[Data records]
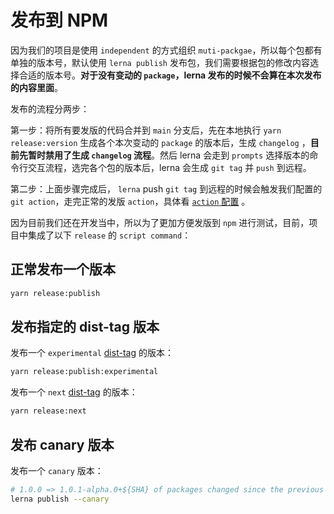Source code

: # 发布到 NPM

因为我们的项目是使用 `independent` 的方式组织 `muti-packgae`，所以每个包都有单独的版本号，默认使用 `lerna publish` 发布包，我们需要根据包的修改内容选择合适的版本号。**对于没有变动的 `package`，lerna 发布的时候不会算在本次发布的内容里面**。

发布的流程分两步：

第一步：将所有要发版的代码合并到 `main`  分支后，先在本地执行 `yarn release:version` 生成各个本次变动的 `package` 的版本后，生成 `changelog` ，**目前先暂时禁用了生成 `changelog` 流程**。然后 lerna 会走到 `prompts` 选择版本的命令行交互流程，选完各个包的版本后，lerna 会生成 `git tag` 并 `push` 到远程。

第二步：上面步骤完成后， `lerna` push `git tag` 到远程的时候会触发我们配置的 `git action`，走完正常的发版 `action`，具体看 [`action` 配置]('./../.github/workflows/release.yml') 。

因为目前我们还在开发当中，所以为了更加方便发版到 `npm` 进行测试，目前，项目中集成了以下 `release` 的 `script command`：

## 正常发布一个版本

```bash
yarn release:publish
```

## 发布指定的 dist-tag 版本

发布一个 `experimental` [dist-tag](https://docs.npmjs.com/cli/v7/commands/npm-dist-tag) 的版本：

```bash
yarn release:publish:experimental
```

发布一个 `next` [dist-tag](https://docs.npmjs.com/cli/v7/commands/npm-dist-tag) 的版本：

```bash
yarn release:next
```

## 发布 canary 版本

发布一个 `canary` 版本：
```bash
# 1.0.0 => 1.0.1-alpha.0+${SHA} of packages changed since the previous commit
lerna publish --canary
```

[Action item]
Output nothing but the records, word for word, and none of their pictures.

[Exercise response]
Source code

: # 发布到 NPM

因为我们的项目是使用 `independent` 的方式组织 `muti-packgae`，所以每个包都有单独的版本号，默认使用 `lerna publish` 发布包，我们需要根据包的修改内容选择合适的版本号。**对于没有变动的 `package`，lerna 发布的时候不会算在本次发布的内容里面**。

发布的流程分两步：

第一步：将所有要发版的代码合并到 `main`  分支后，先在本地执行 `yarn release:version` 生成各个本次变动的 `package` 的版本后，生成 `changelog` ，**目前先暂时禁用了生成 `changelog` 流程**。然后 lerna 会走到 `prompts` 选择版本的命令行交互流程，选完各个包的版本后，lerna 会生成 `git tag` 并 `push` 到远程。

第二步：上面步骤完成后， `lerna` push `git tag` 到远程的时候会触发我们配置的 `git action`，走完正常的发版 `action`，具体看 [`action` 配置]('./../.github/workflows/release.yml') 。

因为目前我们还在开发当中，所以为了更加方便发版到 `npm` 进行测试，目前，项目中集成了以下 `release` 的 `script command`：

## 正常发布一个版本

```bash
yarn release:publish
```

## 发布指定的 dist-tag 版本

发布一个 `experimental` [dist-tag](https://docs.npmjs.com/cli/v7/commands/npm-dist-tag) 的版本：

```bash
yarn release:publish:experimental
```

发布一个 `next` [dist-tag](https://docs.npmjs.com/cli/v7/commands/npm-dist-tag) 的版本：

```bash
yarn release:next
```

## 发布 canary 版本

发布一个 `canary` 版本：
```bash
# 1.0.0 => 1.0.1-alpha.0+${SHA} of packages changed since the previous commit
lerna publish --canary
```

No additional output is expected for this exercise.